Capstone — Artemis Archive Parquet Writer
Module: Data Lakes — M01: Columnar Storage Foundations Estimated effort: 1–2 weeks of focused work Prerequisite: All three lessons in this module completed; all three quizzes passed (≥ 70%).
Mission Briefing
From: Artemis Cold Archive Lead
ARCHIVE BRIEFING — RC-2026-04-DL-001
SUBJECT: Artemis cold-archive ingestion writer, replacement for legacy
JSONL pipeline.
PRIORITY: P1 — current pipeline is the bottleneck for analyst query SLA.
The legacy archive writes downlinked telemetry as gzipped JSONL into the cold-storage object bucket. Writes are fast; reads are the problem. The analyst query SLA is "ninety-fifth percentile query under thirty seconds"; we are currently at "fiftieth percentile query under fifteen minutes." The bottleneck is the row-oriented, parse-every-byte storage layout. Three weeks ago we approved the migration to Parquet for the cold archive, and this is the writer that produces the new files.

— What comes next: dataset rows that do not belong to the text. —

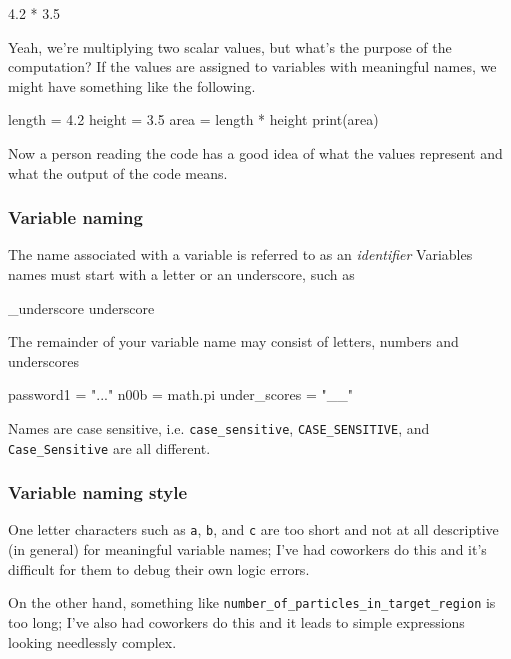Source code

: \documentclass[12pt,letterpaper,twoside]{article}
\begin{document}
\begin{python}
4.2 * 3.5
\end{python}

Yeah, we're multiplying two scalar values, but what's the purpose of
the computation?
If the values are assigned to variables with meaningful names, we
might have something like the following.

\begin{python}
length = 4.2
height = 3.5
area = length * height
print(area)
\end{python}

Now a person reading the code has a good idea of what the values
represent and what the output of the code means.

\subsubsection{Variable naming}

The name associated with a variable is referred to as an
\emph{identifier}
Variables names must start with a letter or an underscore, such as

\begin{python}
_underscore
underscore
\end{python}

The remainder of your variable name may consist of letters, numbers
and underscores


\begin{python}
password1 = "..."
n00b = math.pi
under_scores = "__"
\end{python}

Names are case sensitive, i.e. \texttt{case\_sensitive},
\texttt{CASE\_SENSITIVE}, and \texttt{Case\_Sensitive} are all different.

\subsubsection{Variable naming style}

One letter characters such as \texttt{a}, \texttt{b}, and \texttt{c}
are too short and not at all descriptive (in general) for meaningful
variable names; I've had coworkers do this and it's difficult for them
to debug their own logic errors. 

On the other hand, something like
\texttt{number\_of\_particles\_in\_target\_region} is too long; I've
also had coworkers do this and it leads to simple expressions looking
needlessly complex. 
\end{document}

The writer ingests record batches from the ground-segment handoff (already Arrow-formatted upstream — your input is RecordBatch, not JSONL) and produces Parquet files into the cold-archive bucket. The files this writer produces are the files Module 2's table-format layer will wrap into Iceberg tables, Module 3's partition strategy will organize, and Module 5's query engine will read against the analyst workload. Your writer is the foundation of the rest of the track.

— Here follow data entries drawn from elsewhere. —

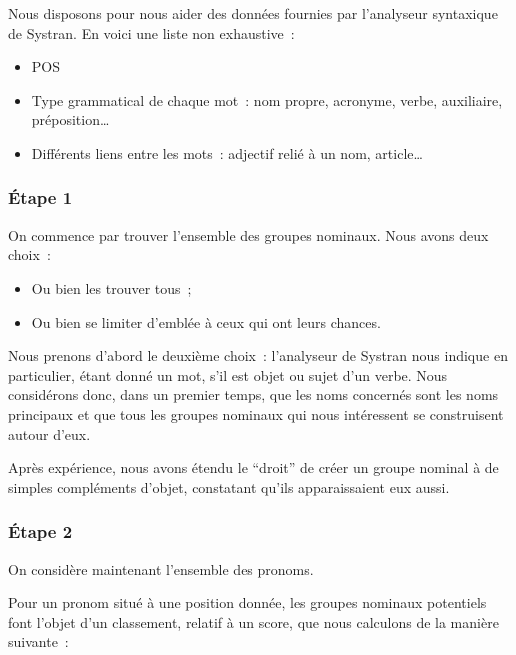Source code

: \documentclass[a4paper, 12pt]{article}
\begin{document}
Nous disposons pour nous aider des données fournies par l'analyseur syntaxique de Systran. En voici une liste non exhaustive~:
\begin{itemize}
 \item POS
 \item Type grammatical de chaque mot~: nom propre, acronyme, verbe, auxiliaire, préposition\ldots{}
 \item Différents liens entre les mots~: adjectif relié à un nom, article\ldots{}
\end{itemize}


\subsubsection{Étape 1}
On commence par trouver l'ensemble des groupes nominaux. Nous avons deux choix~:
\begin{itemize}
 \item Ou bien les trouver tous~;
 \item Ou bien se limiter d'emblée à ceux qui ont leurs chances.
\end{itemize}

Nous prenons d'abord le deuxième choix~: l'analyseur de Systran nous indique en particulier, étant donné un mot, s'il est objet ou sujet d'un verbe. Nous considérons donc, dans un premier temps, que les noms concernés sont les noms principaux et que tous les groupes nominaux qui nous intéressent se construisent autour d'eux.

Après expérience, nous avons étendu le ``droit'' de créer un groupe nominal à de simples compléments d'objet, constatant qu'ils apparaissaient eux aussi.


\subsubsection{Étape 2}
On considère maintenant l'ensemble des pronoms.

Pour un pronom situé à une position donnée, les groupes nominaux potentiels font l'objet d'un classement, relatif à un score, que nous calculons de la manière suivante~:
\end{document}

This is not a research project. The writer's design decisions — row group size, per-column encoding, compression codec — are operational decisions with measurable consequences. Document the decisions and the evidence behind them; the engineering review at the end of this project will read that documentation.
What You're Building
A Rust crate, artemis-archive-writer, that exposes:
- A
Writerstruct, constructed from an output path and an ArrowSchemaRef, that acceptsRecordBatches via awrite(&mut self, batch: &RecordBatch) -> Result<()>method and aclose(self) -> Result<WriteSummary>method. - A
WriteSummarycontaining the output file path, total rows written, total compressed bytes, row group count, and per-column encoding choices. - A CLI binary,
artemis-write, that reads Arrow IPC files from stdin (or a path argument) and writes a Parquet file to a configurable output path, suitable for use in the ingestion pipeline. - A configuration module that holds the per-column encoding map and is unit-tested against the canonical Artemis schema.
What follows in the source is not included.